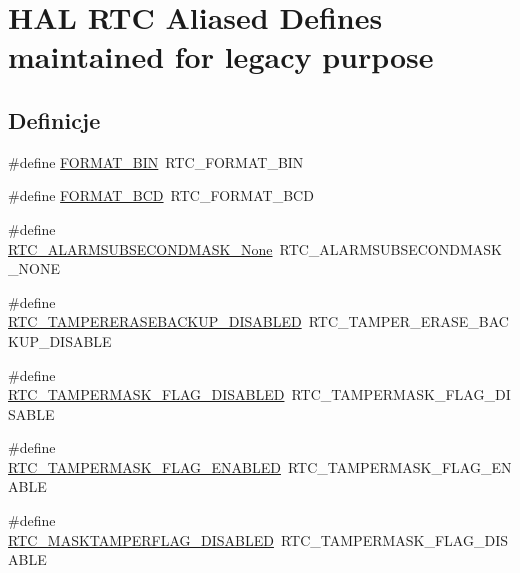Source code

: \hypertarget{group___h_a_l___r_t_c___aliased___defines}{}\section{H\+AL R\+TC Aliased Defines maintained for legacy purpose}
\label{group___h_a_l___r_t_c___aliased___defines}
\subsection*{Definicje}
\begin{DoxyCompactItemize}
\item 
\#define \hyperlink{group___h_a_l___r_t_c___aliased___defines_ga1adf0882a1368a3cef0edc34dcf8d34e}{F\+O\+R\+M\+A\+T\+\_\+\+B\+IN}~R\+T\+C\+\_\+\+F\+O\+R\+M\+A\+T\+\_\+\+B\+IN
\item 
\#define \hyperlink{group___h_a_l___r_t_c___aliased___defines_ga950fc88b539cc9a8cf66aab2ee860fe1}{F\+O\+R\+M\+A\+T\+\_\+\+B\+CD}~R\+T\+C\+\_\+\+F\+O\+R\+M\+A\+T\+\_\+\+B\+CD
\item 
\#define \hyperlink{group___h_a_l___r_t_c___aliased___defines_ga242adf20d2422fd1ae7715b8acd82623}{R\+T\+C\+\_\+\+A\+L\+A\+R\+M\+S\+U\+B\+S\+E\+C\+O\+N\+D\+M\+A\+S\+K\+\_\+\+None}~R\+T\+C\+\_\+\+A\+L\+A\+R\+M\+S\+U\+B\+S\+E\+C\+O\+N\+D\+M\+A\+S\+K\+\_\+\+N\+O\+NE
\item 
\#define \hyperlink{group___h_a_l___r_t_c___aliased___defines_ga55d9466b1ec35bce5df17af28e142014}{R\+T\+C\+\_\+\+T\+A\+M\+P\+E\+R\+E\+R\+A\+S\+E\+B\+A\+C\+K\+U\+P\+\_\+\+D\+I\+S\+A\+B\+L\+ED}~R\+T\+C\+\_\+\+T\+A\+M\+P\+E\+R\+\_\+\+E\+R\+A\+S\+E\+\_\+\+B\+A\+C\+K\+U\+P\+\_\+\+D\+I\+S\+A\+B\+LE
\item 
\#define \hyperlink{group___h_a_l___r_t_c___aliased___defines_gad032982f8c14ffd4864df3ebfee45f70}{R\+T\+C\+\_\+\+T\+A\+M\+P\+E\+R\+M\+A\+S\+K\+\_\+\+F\+L\+A\+G\+\_\+\+D\+I\+S\+A\+B\+L\+ED}~R\+T\+C\+\_\+\+T\+A\+M\+P\+E\+R\+M\+A\+S\+K\+\_\+\+F\+L\+A\+G\+\_\+\+D\+I\+S\+A\+B\+LE
\item 
\#define \hyperlink{group___h_a_l___r_t_c___aliased___defines_gac03d2b586cb1c5c471697b57864e7bc8}{R\+T\+C\+\_\+\+T\+A\+M\+P\+E\+R\+M\+A\+S\+K\+\_\+\+F\+L\+A\+G\+\_\+\+E\+N\+A\+B\+L\+ED}~R\+T\+C\+\_\+\+T\+A\+M\+P\+E\+R\+M\+A\+S\+K\+\_\+\+F\+L\+A\+G\+\_\+\+E\+N\+A\+B\+LE
\item 
\#define \hyperlink{group___h_a_l___r_t_c___aliased___defines_ga968bde232135b78ff974d5523890860d}{R\+T\+C\+\_\+\+M\+A\+S\+K\+T\+A\+M\+P\+E\+R\+F\+L\+A\+G\+\_\+\+D\+I\+S\+A\+B\+L\+ED}~R\+T\+C\+\_\+\+T\+A\+M\+P\+E\+R\+M\+A\+S\+K\+\_\+\+F\+L\+A\+G\+\_\+\+D\+I\+S\+A\+B\+LE

\end{DoxyCompactItemize}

------------------------

### Exercise goal
Reproduce the material word for word, minus the images.

### Exercise result
Source code

: \hypertarget{group___h_a_l___r_t_c___aliased___defines}{}\section{H\+AL R\+TC Aliased Defines maintained for legacy purpose}
\label{group___h_a_l___r_t_c___aliased___defines}
\subsection*{Definicje}
\begin{DoxyCompactItemize}
\item 
\#define \hyperlink{group___h_a_l___r_t_c___aliased___defines_ga1adf0882a1368a3cef0edc34dcf8d34e}{F\+O\+R\+M\+A\+T\+\_\+\+B\+IN}~R\+T\+C\+\_\+\+F\+O\+R\+M\+A\+T\+\_\+\+B\+IN
\item 
\#define \hyperlink{group___h_a_l___r_t_c___aliased___defines_ga950fc88b539cc9a8cf66aab2ee860fe1}{F\+O\+R\+M\+A\+T\+\_\+\+B\+CD}~R\+T\+C\+\_\+\+F\+O\+R\+M\+A\+T\+\_\+\+B\+CD
\item 
\#define \hyperlink{group___h_a_l___r_t_c___aliased___defines_ga242adf20d2422fd1ae7715b8acd82623}{R\+T\+C\+\_\+\+A\+L\+A\+R\+M\+S\+U\+B\+S\+E\+C\+O\+N\+D\+M\+A\+S\+K\+\_\+\+None}~R\+T\+C\+\_\+\+A\+L\+A\+R\+M\+S\+U\+B\+S\+E\+C\+O\+N\+D\+M\+A\+S\+K\+\_\+\+N\+O\+NE
\item 
\#define \hyperlink{group___h_a_l___r_t_c___aliased___defines_ga55d9466b1ec35bce5df17af28e142014}{R\+T\+C\+\_\+\+T\+A\+M\+P\+E\+R\+E\+R\+A\+S\+E\+B\+A\+C\+K\+U\+P\+\_\+\+D\+I\+S\+A\+B\+L\+ED}~R\+T\+C\+\_\+\+T\+A\+M\+P\+E\+R\+\_\+\+E\+R\+A\+S\+E\+\_\+\+B\+A\+C\+K\+U\+P\+\_\+\+D\+I\+S\+A\+B\+LE
\item 
\#define \hyperlink{group___h_a_l___r_t_c___aliased___defines_gad032982f8c14ffd4864df3ebfee45f70}{R\+T\+C\+\_\+\+T\+A\+M\+P\+E\+R\+M\+A\+S\+K\+\_\+\+F\+L\+A\+G\+\_\+\+D\+I\+S\+A\+B\+L\+ED}~R\+T\+C\+\_\+\+T\+A\+M\+P\+E\+R\+M\+A\+S\+K\+\_\+\+F\+L\+A\+G\+\_\+\+D\+I\+S\+A\+B\+LE
\item 
\#define \hyperlink{group___h_a_l___r_t_c___aliased___defines_gac03d2b586cb1c5c471697b57864e7bc8}{R\+T\+C\+\_\+\+T\+A\+M\+P\+E\+R\+M\+A\+S\+K\+\_\+\+F\+L\+A\+G\+\_\+\+E\+N\+A\+B\+L\+ED}~R\+T\+C\+\_\+\+T\+A\+M\+P\+E\+R\+M\+A\+S\+K\+\_\+\+F\+L\+A\+G\+\_\+\+E\+N\+A\+B\+LE
\item 
\#define \hyperlink{group___h_a_l___r_t_c___aliased___defines_ga968bde232135b78ff974d5523890860d}{R\+T\+C\+\_\+\+M\+A\+S\+K\+T\+A\+M\+P\+E\+R\+F\+L\+A\+G\+\_\+\+D\+I\+S\+A\+B\+L\+ED}~R\+T\+C\+\_\+\+T\+A\+M\+P\+E\+R\+M\+A\+S\+K\+\_\+\+F\+L\+A\+G\+\_\+\+D\+I\+S\+A\+B\+LE

\end{DoxyCompactItemize}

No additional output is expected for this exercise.